Background information
- Born: Rakesh Parashar December 13, 1963 Seattle, Washington, U.S.
- Died: August 14, 2014 (aged 50) Seattle, Washington, U.S.
- Occupations: Record producer; recording engineer; musician;
- Instruments: Piano; keyboards; percussion;
- Years active: 1985–2014

= Rick Parashar =

American record producer (1963–2014)

Rakesh "Rick" Parashar (December 13, 1963 – August 14, 2014) was an American record producer, recording engineer and musician. Along with his brother Raj, he founded London Bridge Studio in Shoreline, Washington, in 1985. During his career he worked with and helped develop many local artists, including Alice in Chains, Pearl Jam, Brandi Carlile, Forced Entry and My Goodness.

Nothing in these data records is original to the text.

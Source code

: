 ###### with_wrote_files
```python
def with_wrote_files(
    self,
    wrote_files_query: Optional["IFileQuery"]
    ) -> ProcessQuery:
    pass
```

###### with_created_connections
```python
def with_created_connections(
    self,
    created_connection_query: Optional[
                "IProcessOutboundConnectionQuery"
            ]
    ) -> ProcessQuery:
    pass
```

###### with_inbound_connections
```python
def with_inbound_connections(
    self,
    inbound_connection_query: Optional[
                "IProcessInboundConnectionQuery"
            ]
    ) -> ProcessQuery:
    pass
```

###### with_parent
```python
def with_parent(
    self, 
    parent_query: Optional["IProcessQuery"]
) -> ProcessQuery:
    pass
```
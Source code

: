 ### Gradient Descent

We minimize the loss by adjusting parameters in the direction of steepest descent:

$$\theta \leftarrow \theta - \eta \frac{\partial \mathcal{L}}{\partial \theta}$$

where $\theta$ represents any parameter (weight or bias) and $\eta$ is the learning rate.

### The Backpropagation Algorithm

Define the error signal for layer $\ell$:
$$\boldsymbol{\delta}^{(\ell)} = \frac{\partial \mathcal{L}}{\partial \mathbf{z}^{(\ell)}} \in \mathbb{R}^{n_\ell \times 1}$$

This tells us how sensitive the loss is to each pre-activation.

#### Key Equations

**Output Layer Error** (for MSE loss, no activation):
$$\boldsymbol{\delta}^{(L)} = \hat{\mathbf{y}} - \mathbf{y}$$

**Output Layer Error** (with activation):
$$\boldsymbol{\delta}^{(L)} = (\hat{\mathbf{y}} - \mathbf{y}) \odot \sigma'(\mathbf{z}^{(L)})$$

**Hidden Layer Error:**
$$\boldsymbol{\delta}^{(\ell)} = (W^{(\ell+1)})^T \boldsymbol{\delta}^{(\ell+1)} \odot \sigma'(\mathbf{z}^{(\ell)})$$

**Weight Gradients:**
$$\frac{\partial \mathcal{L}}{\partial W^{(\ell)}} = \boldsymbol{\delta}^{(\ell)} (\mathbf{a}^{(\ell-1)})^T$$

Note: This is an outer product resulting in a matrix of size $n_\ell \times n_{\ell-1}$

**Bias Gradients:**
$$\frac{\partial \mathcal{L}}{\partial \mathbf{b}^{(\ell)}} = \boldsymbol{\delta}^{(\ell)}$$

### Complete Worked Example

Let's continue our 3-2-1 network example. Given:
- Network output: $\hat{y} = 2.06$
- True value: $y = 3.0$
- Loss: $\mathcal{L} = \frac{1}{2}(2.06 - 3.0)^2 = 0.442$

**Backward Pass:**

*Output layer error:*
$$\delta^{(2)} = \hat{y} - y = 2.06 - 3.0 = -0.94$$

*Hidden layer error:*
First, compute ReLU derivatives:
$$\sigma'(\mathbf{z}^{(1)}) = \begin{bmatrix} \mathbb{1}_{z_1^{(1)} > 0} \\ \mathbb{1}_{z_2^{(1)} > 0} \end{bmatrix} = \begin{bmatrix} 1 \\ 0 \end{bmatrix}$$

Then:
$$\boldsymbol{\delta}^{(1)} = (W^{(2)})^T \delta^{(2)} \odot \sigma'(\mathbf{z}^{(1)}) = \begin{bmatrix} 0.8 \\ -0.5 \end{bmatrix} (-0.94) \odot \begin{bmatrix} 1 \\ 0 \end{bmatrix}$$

Helmed by Parashar's production and recording services, London Bridge became the center of the Seattle music scene. His credits include multi-platinum releases for Temple of the Dog, Alice in Chains, Pearl Jam, Blind Melon and Dinosaur Jr. Parashar's projects were not just limited to Seattle artists; in 2001 he produced 3 Doors Down's multi-platinum record Away from the Sun, and was nominated for a Grammy for Nickelback's Silver Side Up, which sold in excess of six million copies. His production credits also include platinum albums for Melissa Etheridge, Bon Jovi and Unwritten Law.

In addition to producing and engineering, Parashar played piano (including Fender Rhodes), organ and percussion on the Pearl Jam tracks "Black" and "Jeremy" as well as Temple of the Dog's "Call Me a Dog", "All Night Thing", and "Times of Trouble".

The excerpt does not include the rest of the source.